REQUIRED WORK:
All that is wanted is the exact text of the lines below from the one with "another_tuple = tuple([a])" through the one with "- (GUI version) Colour-coded button labels.", inclusive, minus any pictures.

◆ ◆ ◆ ◆

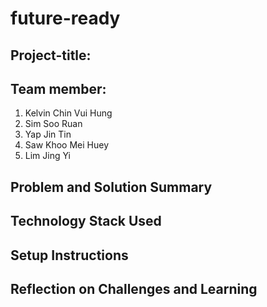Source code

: # future-ready
## Project-title: 

## Team member:
1. Kelvin Chin Vui Hung
2. Sim Soo Ruan
3. Yap Jin Tin
4. Saw Khoo Mei Huey
5. Lim Jing Yi

## Problem and Solution Summary


## Technology Stack Used


## Setup Instructions


## Reflection on Challenges and Learning
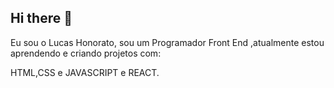 ## Hi there 👋


Eu sou o Lucas Honorato, sou um Programador Front End ,atualmente estou aprendendo e criando projetos com: 


HTML,CSS e JAVASCRIPT e REACT.
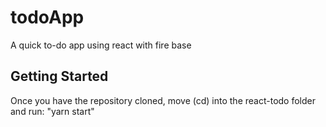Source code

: # todoApp
A quick to-do app using react with fire base

## Getting Started
Once you have the repository cloned, move (cd) into the react-todo folder and run: "yarn start"
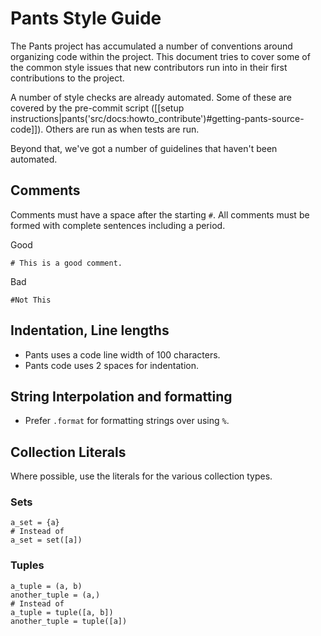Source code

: Pants Style Guide
=================

The Pants project has accumulated a number of conventions around organizing code within the project.
This document tries to cover some of the common style issues that new contributors run into in their
first contributions to the project.

A number of style checks are already automated. Some of these are covered by the pre-commit script
([[setup instructions|pants('src/docs:howto_contribute')#getting-pants-source-code]]).
Others are run as when tests are run.

Beyond that, we've got a number of guidelines that haven't been automated.

## Comments

Comments must have a space after the starting `#`. All comments must be formed with complete
sentences including a period.

Good

    # This is a good comment.

Bad

    #Not This


## Indentation, Line lengths

* Pants uses a code line width of 100 characters.
* Pants code uses 2 spaces for indentation.

## String Interpolation and formatting

* Prefer `.format` for formatting strings over using `%`.

## Collection Literals

Where possible, use the literals for the various collection types.

### Sets

    a_set = {a}
    # Instead of
    a_set = set([a])

### Tuples

    a_tuple = (a, b)
    another_tuple = (a,)
    # Instead of
    a_tuple = tuple([a, b])
    another_tuple = tuple([a])
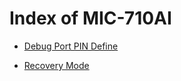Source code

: 
Index of MIC-710AI
===

- [Debug Port PIN Define](https://advantechralph.github.io/documents/mic710ai/debug-port-pin-define/)

- [Recovery Mode](https://advantechralph.github.io/documents/mic710ai/recovery-mode/)


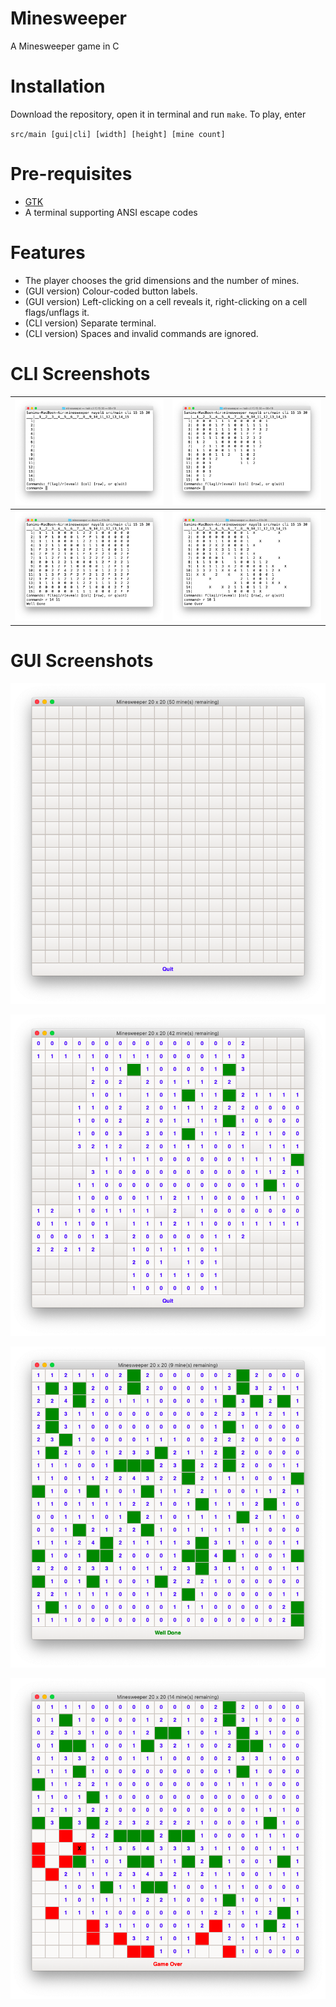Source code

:# Minesweeper
A Minesweeper game in C

# Installation
Download the repository, open it in terminal and run `make`. To play, enter 

`src/main [gui|cli] [width] [height] [mine count]`

# Pre-requisites

- [GTK](https://www.gtk.org)
- A terminal supporting ANSI escape codes

# Features
- The player chooses the grid dimensions and the number of mines.
- (GUI version) Colour-coded button labels.
- (GUI version) Left-clicking on a cell reveals it, right-clicking on a cell flags/unflags it.
- (CLI version) Separate terminal.
- (CLI version) Spaces and invalid commands are ignored.

# CLI Screenshots
![CLI Start](screenshots/cli_start.png)|![CLI Play](screenshots/cli_play.png)
:-------------------------------------:|:-----------------------------------:
![CLI Won](screenshots/cli_won.png)    |![CLI Lost](screenshots/cli_lost.png)

# GUI Screenshots
![GUI Start](screenshots/gui_start.png)

![GUI Play](screenshots/gui_play.png)

![GUI Won](screenshots/gui_won.png)

![GUI Lost](screenshots/gui_lost.png)
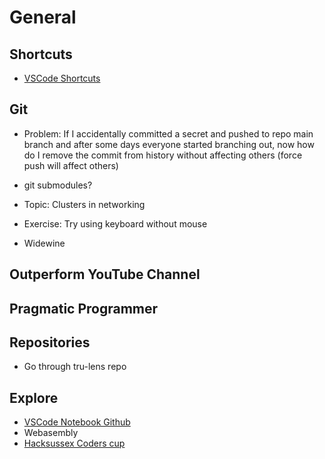 # General

## Shortcuts
- [VSCode Shortcuts](https://dev.to/stefirosca/10-must-know-vs-code-shortcuts-1n17)

## Git
- Problem: If I accidentally committed a secret and pushed to repo main branch and after some days everyone started branching out, now how do I remove the commit from history without affecting others (force push will affect others)
- git submodules?

- Topic: Clusters in networking

- Exercise: Try using keyboard without mouse
- Widewine

## Outperform YouTube Channel

## Pragmatic Programmer

## Repositories
- Go through tru-lens repo

## Explore
- [VSCode Notebook Github](https://github.com/aviaryan/VSCodeNotebook?tab=readme-ov-file)
- Webasembly
- [Hacksussex Coders cup](https://www.youtube.com/live/VixYfv0UEyE?si=MuCJcSi4pk2K31Ly)
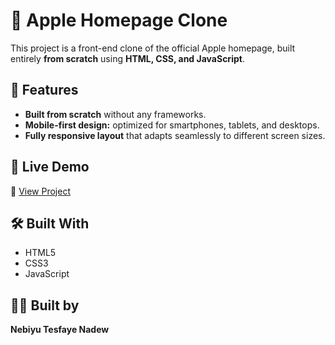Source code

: # 🍎 Apple Homepage Clone

This project is a front-end clone of the official Apple homepage, built entirely **from scratch** using **HTML, CSS, and JavaScript**.

## 📱 Features

- **Built from scratch** without any frameworks.
- **Mobile-first design:** optimized for smartphones, tablets, and desktops.
- **Fully responsive layout** that adapts seamlessly to different screen sizes.

## 🚀 Live Demo

🔗 [View Project](https://nebiyu14.github.io/apple-homepage-clone/)

## 🛠️ Built With

- HTML5
- CSS3
- JavaScript

## 👨‍💻 Built by

**Nebiyu Tesfaye Nadew**
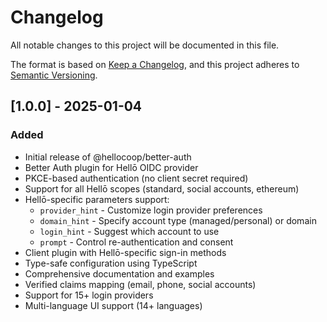 # Changelog

All notable changes to this project will be documented in this file.

The format is based on [Keep a Changelog](https://keepachangelog.com/en/1.0.0/),
and this project adheres to [Semantic Versioning](https://semver.org/spec/v2.0.0.html).

## [1.0.0] - 2025-01-04

### Added

- Initial release of @hellocoop/better-auth
- Better Auth plugin for Hellō OIDC provider
- PKCE-based authentication (no client secret required)
- Support for all Hellō scopes (standard, social accounts, ethereum)
- Hellō-specific parameters support:
    - `provider_hint` - Customize login provider preferences
    - `domain_hint` - Specify account type (managed/personal) or domain
    - `login_hint` - Suggest which account to use
    - `prompt` - Control re-authentication and consent
- Client plugin with Hellō-specific sign-in methods
- Type-safe configuration using TypeScript
- Comprehensive documentation and examples
- Verified claims mapping (email, phone, social accounts)
- Support for 15+ login providers
- Multi-language UI support (14+ languages)
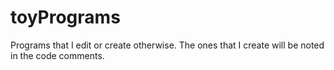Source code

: # toyPrograms
 Programs that I edit or create otherwise. The ones that I create will be noted in the code comments.
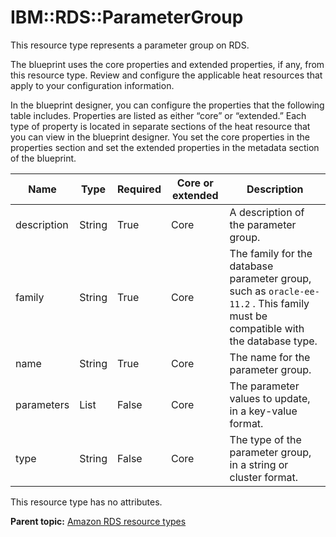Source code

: # IBM::RDS::ParameterGroup

This resource type represents a parameter group on RDS.

The blueprint uses the core properties and extended properties, if any, from this resource type. Review and configure the applicable heat resources that apply to your configuration information.

In the blueprint designer, you can configure the properties that the following table includes. Properties are listed as either “core” or “extended.” Each type of property is located in separate sections of the heat resource that you can view in the blueprint designer. You set the core properties in the properties section and set the extended properties in the metadata section of the blueprint.

|Name|Type|Required|Core or extended|Description|
|----|----|--------|----------------|-----------|
|description|String|True|Core|A description of the parameter group.|
|family|String|True|Core|The family for the database parameter group, such as `oracle-ee-11.2` . This family must be compatible with the database type.|
|name|String|True|Core|The name for the parameter group.|
|parameters|List|False|Core|The parameter values to update, in a key-value format.|
|type|String|False|Core|The type of the parameter group, in a string or cluster format.|

This resource type has no attributes.

**Parent topic:** [Amazon RDS resource types](../../com.ibm.edt.heat.reference.doc/topics/ref_heat_types_rds.md)

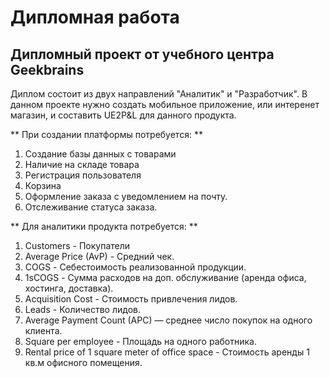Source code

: # Дипломная работа

## Дипломный проект от учебного центра Geekbrains

Диплом состоит из двух направлений "Аналитик" и "Разработчик".
В данном проекте нужно создать мобильное приложение, или интеренет магазин, и составить UE2P&L для данного продукта.

** При создании платформы потребуется: **

1. Cоздание базы данных с товарами
2. Наличие на складе товара
3. Регистрация пользователя
4. Корзина
5. Оформление заказа с уведомлением на почту.
6. Отслеживание статуса заказа.

** Для аналитики продукта потребуется: **

1. Сustomers - Покупатели
2. Average Price (AvP) - Средний чек.
3. COGS - Себестоимость реализованной продукции.
4. 1sCOGS - Сумма расходов на доп. обслуживание (аренда офиса, хостинга, доставка).
5. Acquisition Cost - Стоимость привлечения лидов.
6. Leads - Количество лидов.
7. Average Payment Count (APC) — среднее число покупок на одного клиента.
8. Square per employee - Площадь на одного работника.
9. Rental price of 1 square meter of office space - Стоимость аренды 1 кв.м офисного помещения.
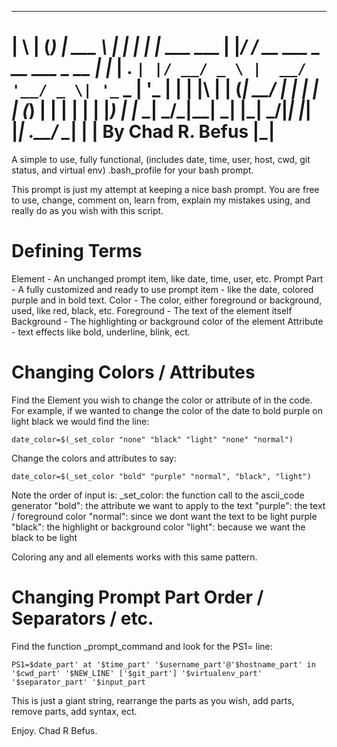   _   _ _           ______                          _
 | \ | (_)          | ___ \                        | |
 |  \| |_  ___ ___  | |_/ / __ ___  _ __ ___  _ __ | |_
 | . ` | |/ __/ _ \ |  __/ '__/ _ \| '_ ` _ \| '_ \| __|
 | |\  | | (_|  __/ | |  | | | (_) | | | | | | |_) | |_
 \_| \_/_|\___\___| \_|  |_|  \___/|_| |_| |_| .__/ \__|
                                             | |
 By Chad R. Befus                            |_|
 ================

A simple to use, fully functional, (includes date, time, user, host, cwd, git status, and virtual env) .bash_profile for your bash prompt.

This prompt is just my attempt at keeping a nice bash prompt.  You are free to use, change, comment on, learn from, explain my mistakes using, and really do as you wish with this script.

Defining Terms
==============

Element - An unchanged prompt item, like date, time, user, etc.
Prompt Part - A fully customized and ready to use prompt item - like the date, colored purple and in bold text.
Color - The color, either foreground or background, used, like red, black, etc.
Foreground - The text of the element itself
Background - The highlighting or background color of the element
Attribute - text effects like bold, underline, blink, ect.


Changing Colors / Attributes
============================

Find the Element you wish to change the color or attribute of in the code.  For example, if we wanted to change the color of the date to bold purple on light black we would find the line:

    date_color=$(_set_color "none" "black" "light" "none" "normal")

Change the colors and attributes to say:

    date_color=$(_set_color "bold" "purple" "normal", "black", "light")

Note the order of input is:
    _set_color: the function call to the ascii_code generator
    "bold": the attribute we want to apply to the text
    "purple": the text / foreground color
    "normal": since we dont want the text to be light purple
    "black": the highlight or background color
    "light": because we want the black to be light

Coloring any and all elements works with this same pattern.


Changing Prompt Part Order / Separators / etc.
==============================================

Find the function _prompt_command and look for the PS1= line:

    PS1=$date_part' at '$time_part' '$username_part'@'$hostname_part' in '$cwd_part' '$NEW_LINE' ['$git_part'] '$virtualenv_part' '$separator_part' '$input_part

This is just a giant string, rearrange the parts as you wish, add parts, remove parts, add syntax, ect.


Enjoy.
Chad R Befus.
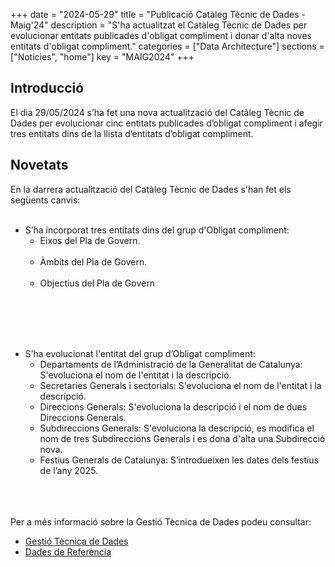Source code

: +++
date        = "2024-05-29"
title       = "Publicació Catàleg Tècnic de Dades - Maig'24"
description = "S'ha actualitzat el Catàleg Tècnic de Dades per evolucionar entitats publicades d'obligat compliment i donar d'alta noves entitats d'obligat compliment."
categories  = ["Data Architecture"]
sections    = ["Notícies", "home"]
key = "MAIG2024"
+++

## Introducció

El dia 29/05/2024 s’ha fet una nova actualització del Catàleg Tècnic de Dades per evolucionar cinc entitats publicades d’obligat compliment i afegir tres entitats dins de la llista d’entitats d’obligat compliment.
 
## Novetats

En la darrera actualització del Catàleg Tècnic de Dades s'han fet els següents canvis:<br><br>

- S’ha incorporat tres entitats dins del grup d'Obligat compliment:<br>
  - Eixos del Pla de Govern.<br><br>
  - Àmbits del Pla de Govern.<br><br>
  - Objectius del Pla de Govern<br><br>
  
<br><br><br>

- S’ha evolucionat l'entitat del grup d’Obligat compliment:<br>
   - Departaments de l’Administració de la Generalitat de Catalunya: S'evoluciona el nom de l'entitat i la descripció.<br>
   - Secretaries Generals i sectorials: S'evoluciona el nom de l'entitat i la descripció.<br>
   - Direccions Generals: S'evoluciona la descripció i el nom de dues Direccions Generals. <br>
   - Subdireccions Generals: S'evoluciona la descripció, es modifica el nom de tres Subdireccions Generals i es dona d'alta una Subdirecció nova.<br>
   - Festius Generals de Catalunya: S’introdueixen les dates dels festius de l’any 2025.<br>
<br><br><br>

Per a més informació sobre la Gestió Tècnica de Dades podeu consultar:

* [Gestió Tècnica de Dades](https://canigo.ctti.gencat.cat/plataformes/dadesref/gestiodades/)
* [Dades de Referència](https://canigo.ctti.gencat.cat/plataformes/dadesref/dadesref/)

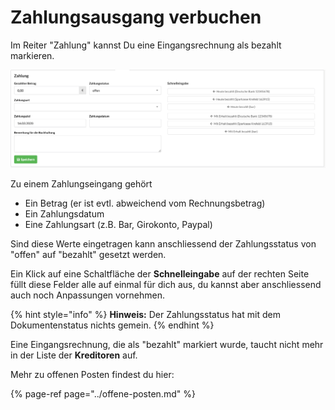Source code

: # Zahlungsausgang verbuchen

Im Reiter "Zahlung" kannst Du eine Eingangsrechnung als bezahlt markieren.

![](../../.gitbook/assets/bildschirmfoto-2020-03-08-um-17.28.02.png)

Zu einem Zahlungseingang gehört

* Ein Betrag \(er ist evtl. abweichend vom Rechnungsbetrag\)
* Ein Zahlungsdatum
* Eine Zahlungsart \(z.B. Bar, Girokonto, Paypal\)

Sind diese Werte eingetragen kann anschliessend der Zahlungsstatus von "offen" auf "bezahlt" gesetzt werden.

Ein Klick auf eine Schaltfläche der **Schnelleingabe** auf der rechten Seite füllt diese Felder alle auf einmal für dich aus, du kannst aber anschliessend auch noch Anpassungen vornehmen.

{% hint style="info" %}
**Hinweis:** Der Zahlungsstatus hat mit dem Dokumentenstatus nichts gemein.
{% endhint %}

Eine Eingangsrechnung, die als "bezahlt" markiert wurde, taucht nicht mehr in der Liste der **Kreditoren** auf.

Mehr zu offenen Posten findest du hier:

{% page-ref page="../offene-posten.md" %}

◆ ◆ ◆ ◆

RESPONSE TO THE TASK:
    another_tuple = tuple([a])
Source code

: 
Index of MIC-710AI
===

- [Debug Port PIN Define](https://advantechralph.github.io/documents/mic710ai/debug-port-pin-define/)

- [Recovery Mode](https://advantechralph.github.io/documents/mic710ai/recovery-mode/)


Source code

:# Minesweeper
A Minesweeper game in C

# Installation
Download the repository, open it in terminal and run `make`. To play, enter 

`src/main [gui|cli] [width] [height] [mine count]`

# Pre-requisites

- [GTK](https://www.gtk.org)
- A terminal supporting ANSI escape codes

# Features
- The player chooses the grid dimensions and the number of mines.
- (GUI version) Colour-coded button labels.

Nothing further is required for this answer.